How to design organic Rankine cycle system under fluctuating ambient temperature: A multi-objective approach

Abstract

Affected by the fluctuating ambient temperature, the organic Rankine cycle (ORC) system deviates from the design point during operation, resulting in the deterioration of system performance. How to design the best ORC system considering the fluctuating ambient temperature is an important and challenging topic. This study proposes a multi-objective approach to determine the optimal design of the ORC system, based on hourly off-design operating conditions. The concept of optimal design ambient temperature (Ta,optd) is introduced to represent the optimal design of multiple system parameters. Its specific value, the relationship with the ambient characteristics, and the variation for three different target variables and two ORC configurations are revealed. The results of 15 cities in different climate zones indicate that, although the average value of annual ambient temperature (Tav) itself is not the best system design point, it significantly affects the value of Ta,optd.
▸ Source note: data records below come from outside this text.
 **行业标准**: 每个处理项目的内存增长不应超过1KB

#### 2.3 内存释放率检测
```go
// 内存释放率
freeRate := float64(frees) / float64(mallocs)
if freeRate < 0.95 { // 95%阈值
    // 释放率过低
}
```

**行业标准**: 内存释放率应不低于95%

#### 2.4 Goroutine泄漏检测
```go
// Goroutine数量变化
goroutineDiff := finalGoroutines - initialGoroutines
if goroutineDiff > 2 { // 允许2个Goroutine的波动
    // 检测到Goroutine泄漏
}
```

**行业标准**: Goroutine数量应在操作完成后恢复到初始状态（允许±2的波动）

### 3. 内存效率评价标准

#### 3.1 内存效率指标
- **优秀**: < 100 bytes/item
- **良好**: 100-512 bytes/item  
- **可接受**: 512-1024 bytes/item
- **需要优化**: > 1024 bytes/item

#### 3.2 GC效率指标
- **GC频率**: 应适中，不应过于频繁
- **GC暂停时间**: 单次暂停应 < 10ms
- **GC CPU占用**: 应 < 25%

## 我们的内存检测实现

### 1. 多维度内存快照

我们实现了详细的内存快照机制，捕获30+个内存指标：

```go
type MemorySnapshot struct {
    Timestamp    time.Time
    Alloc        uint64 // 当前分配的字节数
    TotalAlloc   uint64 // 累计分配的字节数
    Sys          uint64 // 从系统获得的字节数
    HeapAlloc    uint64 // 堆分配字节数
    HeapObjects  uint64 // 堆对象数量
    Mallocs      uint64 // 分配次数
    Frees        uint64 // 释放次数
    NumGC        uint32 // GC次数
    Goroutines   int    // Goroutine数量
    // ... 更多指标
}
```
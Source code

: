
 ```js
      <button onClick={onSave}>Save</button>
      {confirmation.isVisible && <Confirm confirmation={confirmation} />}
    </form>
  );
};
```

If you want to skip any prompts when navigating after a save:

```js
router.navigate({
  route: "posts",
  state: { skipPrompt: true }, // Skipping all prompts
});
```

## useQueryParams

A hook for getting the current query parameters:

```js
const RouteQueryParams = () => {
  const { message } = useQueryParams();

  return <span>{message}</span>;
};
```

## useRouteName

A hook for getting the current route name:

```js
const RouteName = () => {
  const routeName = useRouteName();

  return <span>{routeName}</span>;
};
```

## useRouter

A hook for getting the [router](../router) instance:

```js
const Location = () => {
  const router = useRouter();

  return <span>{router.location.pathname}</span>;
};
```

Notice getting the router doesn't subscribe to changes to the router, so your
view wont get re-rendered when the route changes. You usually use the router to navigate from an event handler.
To maximize the lifetime electricity generation, Ta,optd should be designed to be 5 °C lower than Tav. In contrast, if the optimization objective is to maximize the net present value, Ta,optd should be 5 °C higher than Tav. Moreover, compared with the conventional approach where the design ambient temperature is 20 °C or Tav, using Ta,optd can increase the electricity production by 7% and 0.8%, respectively. Furthermore, the effects of electricity market parameters including the discount rate and electricity price on the optimal design are also revealed in the sensitivity analysis.